**Work to be completed**: Search the records for lines that contain the word "Reflections". Copy them all.

**Data entries**:
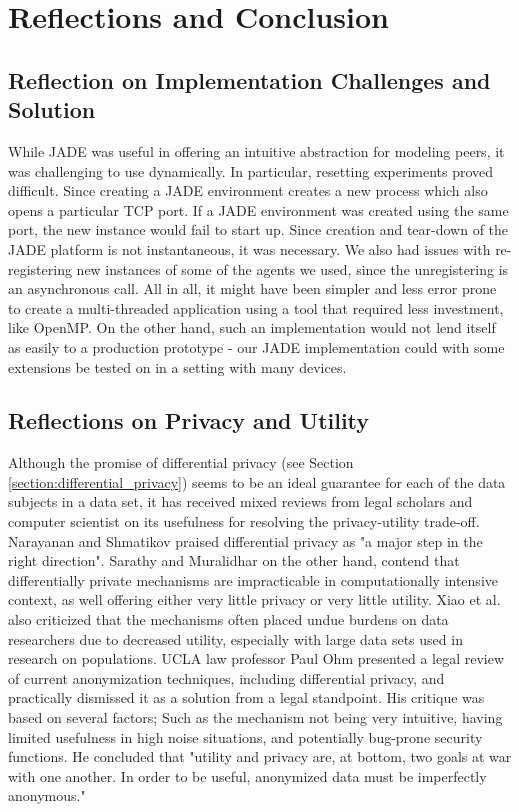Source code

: 
\chapter{Reflections and Conclusion}

\section{Reflection on Implementation Challenges and Solution}
While JADE was useful in offering an intuitive abstraction for modeling peers, it was challenging to use dynamically. In particular, resetting experiments proved difficult. Since creating a JADE environment creates a new process which also opens a particular TCP port. If a JADE environment was created using the same port, the new instance would fail to start up. Since creation and tear-down of the JADE platform is not instantaneous, it was necessary. We also had issues with re-registering new instances of some of the agents we used, since the unregistering is an asynchronous call. All in all, it might have been simpler and less error prone to create a multi-threaded application using a tool that required less investment, like OpenMP. On the other hand, such an implementation would not lend itself as easily to a production prototype - our JADE implementation could with some extensions be tested on in a setting with many devices.

\section{Reflections on Privacy and Utility } \label{sec:privacy_utility_reflection}

Although the promise of differential privacy (see Section \ref{section:differential_privacy}) seems to be an ideal guarantee for each of the data subjects in a data set, it has received mixed reviews from legal scholars and computer scientist on its usefulness for resolving the privacy-utility trade-off. Narayanan and Shmatikov praised differential privacy as "a major step in the right direction\citep{narayanan2010myths}". Sarathy and Muralidhar on the other hand, contend that differentially private mechanisms are impracticable in computationally intensive context, as well offering either very little privacy or very little utility\citep{Sarathy2011evaluating}. Xiao et al. also criticized that the mechanisms often placed undue burdens on data researchers due to decreased utility, especially with large data sets used in research on populations\citep{xiao2011differential}. UCLA law professor Paul Ohm presented a legal review of current anonymization techniques, including differential privacy, and practically dismissed it as a solution from a legal standpoint. His critique was based on several factors; Such as the mechanism not being very intuitive, having limited usefulness in high noise situations, and potentially bug-prone security functions. He concluded that "utility and privacy are, at bottom, two goals at war with one another. In order to be useful, anonymized data must be imperfectly anonymous\citep{ohm2010brokenPrivacyPromise}."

**Finished exercise**:
\chapter{Reflections and Conclusion}
\section{Reflections on Privacy and Utility } \label{sec:privacy_utility_reflection}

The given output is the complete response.